Raw data -
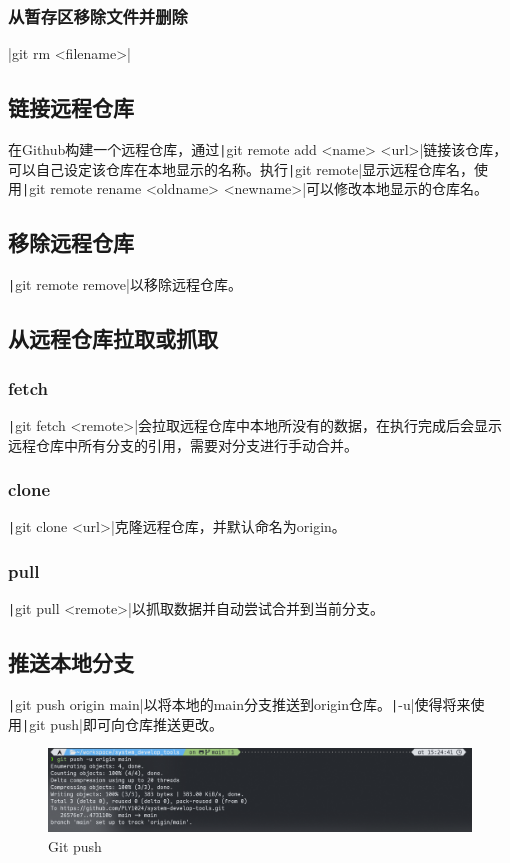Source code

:\documentclass[fontset=ubuntu]{ctexart}
\begin{document}
\subsubsection{从暂存区移除文件并删除}
|git rm <filename>|

\subsection{链接远程仓库}
在Github构建一个远程仓库，通过\texttt|git remote add <name> <url>|链接该仓库，可以自己设定该仓库在本地显示的名称。执行\texttt|git remote|显示远程仓库名，使用\texttt|git remote rename <oldname> <newname>|可以修改本地显示的仓库名。

\subsection{移除远程仓库}
\texttt|git remote remove|以移除远程仓库。

\subsection{从远程仓库拉取或抓取}
\subsubsection{fetch}
\texttt|git fetch <remote>|会拉取远程仓库中本地所没有的数据，在执行完成后会显示远程仓库中所有分支的引用，需要对分支进行手动合并。

\subsubsection{clone}
\texttt|git clone <url>|克隆远程仓库，并默认命名为origin。

\subsubsection{pull}
\texttt|git pull <remote>|以抓取数据并自动尝试合并到当前分支。

\subsection{推送本地分支}
\texttt|git push origin main|以将本地的main分支推送到origin仓库。\texttt|-u|使得将来使用\texttt|git push|即可向仓库推送更改。
\begin{figure}[htb]
    \centering
    \includegraphics[width=0.5\linewidth]{Git push.png}
    \caption{Git push}
    \label{fig:Git push}
\end{figure}
\end{document}
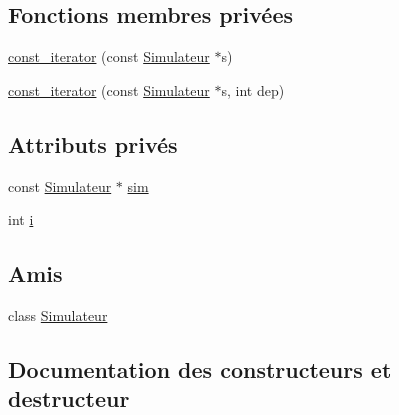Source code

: \subsection*{Fonctions membres privées}
\begin{DoxyCompactItemize}
\item 
\hyperlink{class_simulateur_1_1const__iterator_ac86b41f09bf9b8975b7f4d91ee5f0d52}{const\+\_\+iterator} (const \hyperlink{class_simulateur}{Simulateur} $\ast$s)
\item 
\hyperlink{class_simulateur_1_1const__iterator_a8baadf24b767532a6e5d3d4ed59e0eab}{const\+\_\+iterator} (const \hyperlink{class_simulateur}{Simulateur} $\ast$s, int dep)
\end{DoxyCompactItemize}
\subsection*{Attributs privés}
\begin{DoxyCompactItemize}
\item 
const \hyperlink{class_simulateur}{Simulateur} $\ast$ \hyperlink{class_simulateur_1_1const__iterator_af879bec3ae8b71f1c81826e0c1b24077}{sim}
\item 
int \hyperlink{class_simulateur_1_1const__iterator_aa4b2261e7087b7c68391c893aa531973}{i}
\end{DoxyCompactItemize}
\subsection*{Amis}
\begin{DoxyCompactItemize}
\item 
class \hyperlink{class_simulateur_1_1const__iterator_ae6c3966e699bf920c86e0bd006bd8183}{Simulateur}
\end{DoxyCompactItemize}


\subsection{Documentation des constructeurs et destructeur}
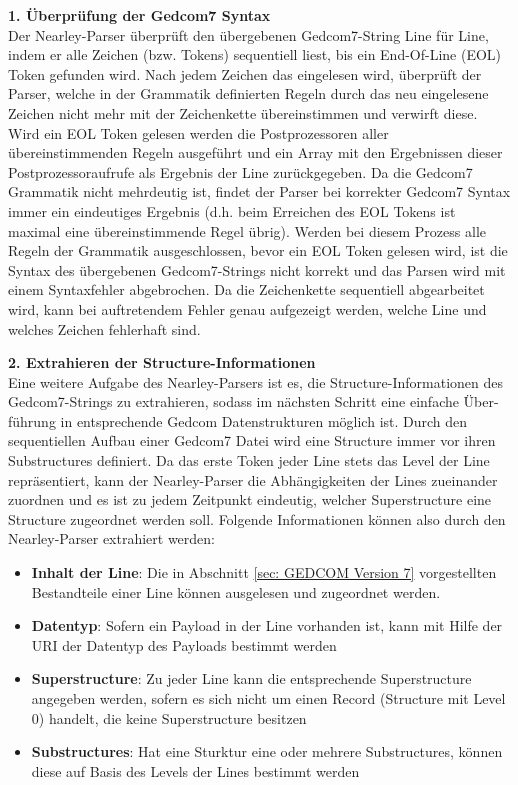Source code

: \vspace{1em}
\textbf{1. Überprüfung der Gedcom7 Syntax} \vspace{0.35em} \\
Der Nearley-Parser überprüft den übergebenen Gedcom7-String Line für Line, indem er alle Zeichen (bzw. Tokens) sequentiell liest, bis ein End-Of-Line (EOL) Token  gefunden wird. Nach jedem Zeichen das eingelesen wird, überprüft der Parser, welche in der Grammatik definierten Regeln durch das neu eingelesene Zeichen nicht mehr mit der Zeichenkette übereinstimmen und verwirft diese. Wird ein EOL Token gelesen werden die Postprozessoren aller übereinstimmenden Regeln ausgeführt und ein Array mit den Ergebnissen dieser Postprozessoraufrufe als Ergebnis der Line zurückgegeben. Da die Gedcom7 Grammatik nicht mehrdeutig ist, findet der Parser bei korrekter Gedcom7 Syntax immer ein eindeutiges Ergebnis (d.h. beim Erreichen des EOL Tokens ist maximal eine übereinstimmende Regel übrig). Werden bei diesem Prozess alle Regeln der Grammatik ausgeschlossen, bevor ein EOL Token gelesen wird, ist die Syntax des übergebenen Gedcom7-Strings nicht korrekt und das Parsen wird mit einem Syntaxfehler abgebrochen. Da die Zeichenkette sequentiell abgearbeitet wird, kann bei auftretendem Fehler genau aufgezeigt werden, welche Line und welches Zeichen fehlerhaft sind.

\vspace{1em}
\textbf{2. Extrahieren der Structure-Informationen} \vspace{0.35em} \\
Eine weitere Aufgabe des Nearley-Parsers ist es, die Structure-Informationen des Gedcom7-Strings zu extrahieren, sodass im nächsten Schritt eine einfache Über-führung in entsprechende Gedcom Datenstrukturen möglich ist. Durch den sequentiellen Aufbau einer Gedcom7 Datei wird eine Structure immer vor ihren Substructures definiert. Da das erste Token jeder Line stets das Level der Line repräsentiert, kann der Nearley-Parser die Abhängigkeiten der Lines zueinander zuordnen und es ist zu jedem Zeitpunkt eindeutig, welcher Superstructure eine Structure zugeordnet werden soll. Folgende Informationen können also durch den Nearley-Parser extrahiert werden: 
\begin{itemize}
	\item \textbf{Inhalt der Line}: Die in Abschnitt \ref{sec: GEDCOM Version 7} vorgestellten Bestandteile einer Line können ausgelesen und zugeordnet werden.
	\item \textbf{Datentyp}: Sofern ein Payload in der Line vorhanden ist, kann mit Hilfe der URI der Datentyp des Payloads bestimmt werden
	\item \textbf{Superstructure}: Zu jeder Line kann die entsprechende Superstructure angegeben werden, sofern es sich nicht um einen Record (Structure mit Level 0) handelt, die keine Superstructure besitzen
	\item \textbf{Substructures}: Hat eine Sturktur eine oder mehrere Substructures, können diese auf Basis des Levels der Lines bestimmt werden
\end{itemize}

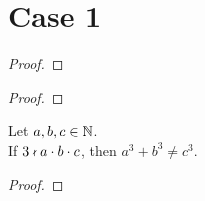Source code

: %
%
%
%

\chapter*{Case 1}

\begin{lemma}
  \label{lmm:cube_of_castHom_ne_zero}
  \leanok
\end{lemma}
\begin{proof}
  \leanok
\end{proof}

\begin{lemma}
  \label{lmm:cube_of_not_dvd}
  \leanok
\end{lemma}
\begin{proof}
  \leanok
\end{proof}

\begin{theorem}
    \label{thm:fermatLastTheoremThree_case_1}
    \leanok
    Let \(a, b, c \in \mathbb{N}\). \\
    If \(3 \nshortmid a \cdot b \cdot c\), then \(a ^ 3 + b ^ 3 \neq c ^ 3\).
\end{theorem}
\begin{proof}
  \leanok
\end{proof}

Exercise aim - What belongs in the answer is each line of the listing that contains the word "subsubsection".

Response -
\subsubsection{从暂存区移除文件并删除}
\subsubsection{fetch}
\subsubsection{clone}
\subsubsection{pull}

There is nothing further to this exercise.